Ulissi, il ciclista che il papà juventino chiamo Diego Armando in onore di Maradona

Il Giro d’Italia ha dato il via alla stagione del grande ciclismo su strada. E il primo grande protagonista è un ciclista italiano e juventino, che però si chiama Diego Armando. E non per uno sbaglio o per qualche altro tipo di legame con un parente o un amico che porta questo nome. No, è esattamente come pensate. Diego Ulissi, 26enne del team Lampre-Merida (è nato nel 1989, altro indizio non da poco), si chiama così proprio in onore di Maradona. 

È lui stesso a confessarlo in un’intervista a Diariovasco, concessa durante la Vuelta al País Vasco del 2012. In cui parla del padre, juventino pure lui, e della sua passione per Maradona nonostante la fede bianconera. Dice parecchio anche su quella che, allora, è la squadra di Antonio Conte ed è un passo dal vincere il primo scudetto di una serie ancora aperta. 

Ne è passata di acqua sotto i ponti, da allora. Per il calcio, ma non solo. Nel frattempo, Diego (Armandosi è perso per strada) Ulissi è cresciuto ed è diventato «una de las estrellas del futuro», e citiamo un articolo in spagnolo pubblicato già due anni fa dagli spagnoli di El Confidencial. La conferma su quanto gli spagnoli ci vedano giusto e bene arriva dalla prima tappa italiana del Giro d’Italia 2016, che dall’estremo Sud o quasi (la zona di Praia a Mare, provincia di Cosenza) è ripartito dopo il prologo con bagno di folla in Olanda. 

Ulissi ha vinto qui la sua quinta tappa, e l’ha fatto da dominatore: a 9 km dall’arrivo, un attacco imperioso che ha stroncato tutti i concorrenti. E ha sorpreso chi si occupa di seguire il ciclismo e quindi l’evoluzione dello stesso Ulissi che neanche nei trionfi giovanili aveva mai mostrato questo tipo di prepotenza. Paolo Marabini racconta così l’ultima parte della tappa sulla Gazzetta dello Sport (riconciliandoci pure con la splendida letteratura giornalistica del ciclismo): «La chiave del suo coraggio si chiama Valerio Conti, il romano che s’immola pancia a terra a favore del capitano con una tirata di 5 chilometri: otto minuti a tutta, che aumentano il vantaggio del gruppetto di testa e lo protano all’attacco del Fortino – la rampa decisiva, 1800 metri al 7,7% e punte in cima del 18% – con 34 secondi di vantaggio. Li scatta la seconda chiave. Poche rampe e Ulissi se ne va, quando il countown della tappa segna -9,2 chilometri al traguardo. È qualcosa di nuovo, perchè il livornese – che da junior vinse due Mondiali su strada per poi passare pro a soli 20 anni – non s’era mai inventato, tra i grandi, una roba del genere: semmai prediligeva un attacco più vicino all’arrivo, una volata tra pochi intimi».

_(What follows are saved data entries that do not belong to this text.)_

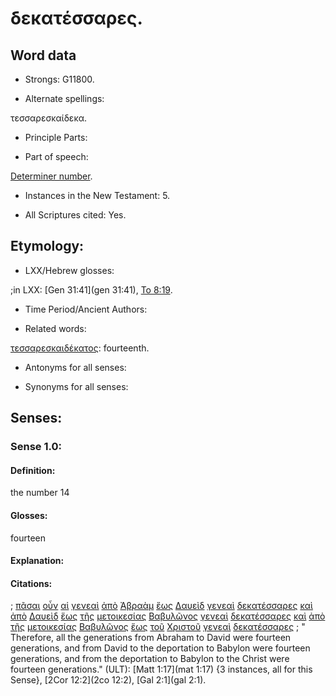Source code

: # δεκατέσσαρες.

<!-- Status: S2=NeedsFinalCheck -->
<!-- Lexica used for edits:   -->

## Word data

* Strongs: G11800.


* Alternate spellings: 

τεσσαρεσκαίδεκα.

* Principle Parts: 

* Part of speech: 

[Determiner number](http://ugg.readthedocs.io/en/latest/determiner_number.html).

* Instances in the New Testament: 5.

* All Scriptures cited: Yes.

## Etymology: 


* LXX/Hebrew glosses: 

;in LXX: [Gen 31:41](gen 31:41), [To 8:19](Tob.8.19).

* Time Period/Ancient Authors: 

* Related words: 

[τεσσαρεσκαιδέκατος](../G50650/01.md): fourteenth.

* Antonyms for all senses:

* Synonyms for all senses: 


## Senses:


### Sense  1.0: 

#### Definition: 

the number 14

#### Glosses: 

fourteen

#### Explanation: 


#### Citations: 

; [πᾶσαι](../G39560/01.md) [οὖν](../G37670/01.md) [αἱ](../G35880/01.md) [γενεαὶ](../G10740/01.md) [ἀπὸ](../G05750/01.md) [Ἀβραὰμ](../G00110/01.md) [ἕως](../G21930/01.md) [Δαυεὶδ](../G11380/01.md) [γενεαὶ](../G10740/01.md) [δεκατέσσαρες](../G11800/01.md) [καὶ](../G25320/01.md) [ἀπὸ](../G05750/01.md) [Δαυεὶδ](../G11380/01.md) [ἕως](../G21930/01.md) [τῆς](../G35880/01.md) [μετοικεσίας](../G33500/01.md) [Βαβυλῶνος](../G08970/01.md) [γενεαὶ](../G10740/01.md) [δεκατέσσαρες](../G11800/01.md) [καὶ](../G25320/01.md) [ἀπὸ](../G05750/01.md) [τῆς](../G35880/01.md) [μετοικεσίας](../G33500/01.md) [Βαβυλῶνος](../G08970/01.md) [ἕως](../G21930/01.md) [τοῦ](../G35880/01.md) [Χριστοῦ](../G55470/01.md) [γενεαὶ](../G10740/01.md) [δεκατέσσαρες](../G11800/01.md)
; " Therefore, all the generations from Abraham to David were fourteen generations, and from David to the deportation to Babylon were fourteen generations, and from the deportation to Babylon to the Christ were fourteen generations." (ULT): 
[Matt 1:17](mat 1:17) {3 instances, all for this Sense}, [2Cor 12:2](2co 12:2), [Gal 2:1](gal 2:1).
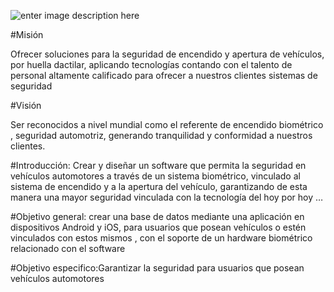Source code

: ![enter image description here](https://drive.google.com/open?id=15tnFLxZmc46h2ifQNLK4xI_DmzSixmvj)
                                                

#Misión
	

Ofrecer soluciones para la seguridad de encendido y apertura de vehículos, por huella dactilar, aplicando tecnologías contando con el talento de personal altamente calificado para ofrecer a nuestros clientes sistemas de seguridad

#Visión

Ser reconocidos a nivel mundial como el referente de encendido biométrico , seguridad automotriz, generando tranquilidad y conformidad a nuestros clientes.

#Introducción:
Crear y diseñar un software que permita la seguridad en vehículos automotores a través de un sistema biométrico, vinculado al sistema de encendido y a la apertura del vehículo, garantizando de esta manera una mayor seguridad vinculada con la tecnología del hoy por hoy …


#Objetivo general:
crear una base de datos mediante una aplicación en dispositivos Android y iOS, para  usuarios que posean vehículos o estén vinculados con estos mismos , con el soporte de un hardware biométrico relacionado con el software

#Objetivo especifico:Garantizar la seguridad para usuarios que posean vehículos automotores








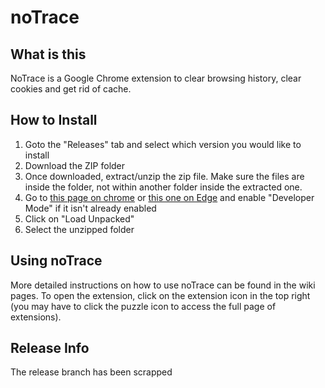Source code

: # noTrace

## What is this
NoTrace is a Google Chrome extension to clear browsing history, clear cookies and get rid of cache.

## How to Install
1. Goto the "Releases" tab and select which version you would like to install
2. Download the ZIP folder
3. Once downloaded, extract/unzip the zip file. Make sure the files are inside the folder, not within another folder inside the extracted one. 
4. Go to [this page on chrome](chrome://extensions) or [this one on Edge](edge://extensions) and enable "Developer Mode" if it isn't already enabled
5. Click on "Load Unpacked"
6. Select the unzipped folder 

## Using noTrace
More detailed instructions on how to use noTrace can be found in the wiki pages. To open the extension, click on the extension icon in the top right (you may have to click the puzzle icon to access the full page of extensions).

## Release Info
The release branch has been scrapped
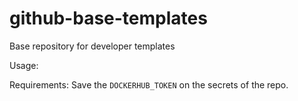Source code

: # github-base-templates
Base repository for developer templates


Usage: 

Requirements: Save the `DOCKERHUB_TOKEN` on the secrets of the repo.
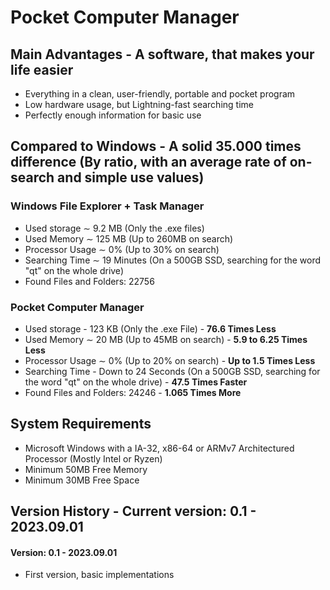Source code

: # Pocket Computer Manager
## Main Advantages - A software, that makes your life easier
- Everything in a clean, user-friendly, portable and pocket program
- Low hardware usage, but Lightning-fast searching time
- Perfectly enough information for basic use
## Compared to Windows - A solid 35.000 times difference (By ratio, with an average rate of on-search and simple use values)
### Windows File Explorer + Task Manager
- Used storage ∼ 9.2 MB (Only the .exe files)
- Used Memory  ∼ 125 MB (Up to 260MB on search)
- Processor Usage ∼ 0% (Up to 30% on search)
- Searching Time ∼ 19 Minutes (On a 500GB SSD, searching for the word "qt" on the whole drive)
- Found Files and Folders: 22756
### Pocket Computer Manager
- Used storage - 123 KB (Only the .exe File) - **76.6 Times Less**
- Used Memory  ∼ 20 MB (Up to 45MB on search) - **5.9 to 6.25 Times Less**
- Processor Usage ∼ 0% (Up to 20% on search) - **Up to 1.5 Times Less**
- Searching Time - Down to 24 Seconds (On a 500GB SSD, searching for the word "qt" on the whole drive) - **47.5 Times Faster**
- Found Files and Folders: 24246 - **1.065 Times More**
## System Requirements
- Microsoft Windows with a IA-32, x86-64 or ARMv7 Architectured Processor (Mostly Intel or Ryzen)
- Minimum 50MB Free Memory
- Minimum 30MB Free Space
## Version History - Current version: 0.1 - 2023.09.01
#### Version: 0.1 - 2023.09.01
  - First version, basic implementations

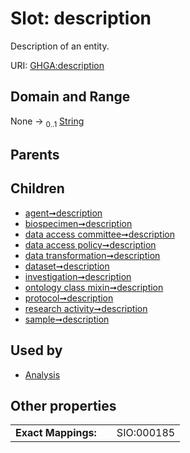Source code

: 
# Slot: description


Description of an entity.

URI: [GHGA:description](https://w3id.org/GHGA/description)


## Domain and Range

None &#8594;  <sub>0..1</sub> [String](types/String.md)

## Parents


## Children

 *  [agent➞description](agent_description.md)
 *  [biospecimen➞description](biospecimen_description.md)
 *  [data access committee➞description](data_access_committee_description.md)
 *  [data access policy➞description](data_access_policy_description.md)
 *  [data transformation➞description](data_transformation_description.md)
 *  [dataset➞description](dataset_description.md)
 *  [investigation➞description](investigation_description.md)
 *  [ontology class mixin➞description](ontology_class_mixin_description.md)
 *  [protocol➞description](protocol_description.md)
 *  [research activity➞description](research_activity_description.md)
 *  [sample➞description](sample_description.md)

## Used by

 * [Analysis](Analysis.md)

## Other properties

|  |  |  |
| --- | --- | --- |
| **Exact Mappings:** | | SIO:000185 |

La vittoria di Ulissi è la prima azzurra al Giro d’Italia. E apre un bel balcone con vista su Rio 2016. Sempre sulla rosea lo celebra Luca Gialanella in un editoriale. In cui scrive, riferendosi anche alla Nazionale: «La vittoria di Ulissi è un gran segnale per il ct Cassani in vista dell’Olimpiade di Rio, che ha un tracciato durissimo. Diego era già nei cinque top nella mente del ct, e questa prestazione lo proietta di diritto come terzo titolare dopo Nibali e Aru. […] Ora, però, Ulissi non si deve fermare. Non si deve accontentare. Deve continuare a farsi guidare da quello spirito feroce, da grande agonista. E lasciarsi alle spalle tutti i dubbi e i pensieri che troppo spesso ne hanno annebbiato il talento». Del resto, ha il nome e le referenze storiche giuste per poterlo fare con tutta tranquillità.